Sunday, June 3, 2007

Matka Gosth Curry















For this dish,The mutton ( lamb pieces) is marinated, preferably overnight, before it is cooked.This ensures that the meat is tender and full of flavor.

For marination

750 g mutton ,cut into 2.5 cms
1 inch ginger, 6 garlic cloves roughly chopped
Add any meat/chicken shan masala 3-4 tsp or more
2 tsp coriander powder
one cup yogurt
squeeze half a lemon

To Cook

2 onions, minced
2 bay leaves,5 cloves, 2 cinammons, 1 tsp cumin seeds
2 large tomatoes,chopped
half cup toamto sauce /puree
4 tbsp Olive Oil

In a pressure cooker ,heat olive oil and temper it with cumin seeds, bay leaves, cloves, cinammon.
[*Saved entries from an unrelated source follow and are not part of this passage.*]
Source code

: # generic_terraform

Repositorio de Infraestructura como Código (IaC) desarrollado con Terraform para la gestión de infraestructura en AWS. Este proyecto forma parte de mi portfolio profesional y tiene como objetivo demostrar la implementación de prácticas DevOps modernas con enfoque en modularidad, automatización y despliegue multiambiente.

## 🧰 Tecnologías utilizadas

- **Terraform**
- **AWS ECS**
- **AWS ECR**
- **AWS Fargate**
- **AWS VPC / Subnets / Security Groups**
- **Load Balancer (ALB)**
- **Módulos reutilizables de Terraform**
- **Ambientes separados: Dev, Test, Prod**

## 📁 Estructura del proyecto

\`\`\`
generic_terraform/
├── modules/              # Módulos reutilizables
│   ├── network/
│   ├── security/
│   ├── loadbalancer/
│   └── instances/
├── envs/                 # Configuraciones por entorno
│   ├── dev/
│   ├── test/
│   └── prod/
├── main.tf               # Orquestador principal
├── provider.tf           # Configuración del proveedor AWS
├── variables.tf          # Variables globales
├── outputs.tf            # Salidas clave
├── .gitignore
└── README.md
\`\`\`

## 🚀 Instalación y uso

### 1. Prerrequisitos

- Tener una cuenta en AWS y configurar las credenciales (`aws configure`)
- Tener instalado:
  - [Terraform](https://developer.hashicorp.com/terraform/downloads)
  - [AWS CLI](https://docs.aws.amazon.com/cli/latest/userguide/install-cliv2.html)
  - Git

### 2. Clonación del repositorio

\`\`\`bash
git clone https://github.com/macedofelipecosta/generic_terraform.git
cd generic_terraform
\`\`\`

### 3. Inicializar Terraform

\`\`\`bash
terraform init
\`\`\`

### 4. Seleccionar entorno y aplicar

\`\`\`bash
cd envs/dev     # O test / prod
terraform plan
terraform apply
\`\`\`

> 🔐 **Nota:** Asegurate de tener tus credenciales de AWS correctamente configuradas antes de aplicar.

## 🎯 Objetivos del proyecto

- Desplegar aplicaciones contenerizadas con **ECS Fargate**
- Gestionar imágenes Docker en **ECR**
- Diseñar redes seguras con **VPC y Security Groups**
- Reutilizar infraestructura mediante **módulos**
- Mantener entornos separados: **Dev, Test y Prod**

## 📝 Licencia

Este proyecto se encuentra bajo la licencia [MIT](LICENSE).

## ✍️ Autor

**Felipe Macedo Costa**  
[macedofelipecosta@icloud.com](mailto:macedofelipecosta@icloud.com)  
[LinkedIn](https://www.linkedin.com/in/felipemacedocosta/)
Saute the onions to reddish brown. add cut tomatoes and tomato sauce/puree.
Saute 5 minutes and add the marinated mutton and saute till the mutton looks a nice reddish brown color and leaves oil. Add 2- 3 cups of water and give it a pressure and slow cook for 7 minutes after that.
Garnish the curry with minced coriander leaves.

Naan, Roomali roti or tortillas for a twist

Enjoy it with a glass of red wine , merlot or the blends.

1 comment:

Margaret said...

can you use another meat in this dish?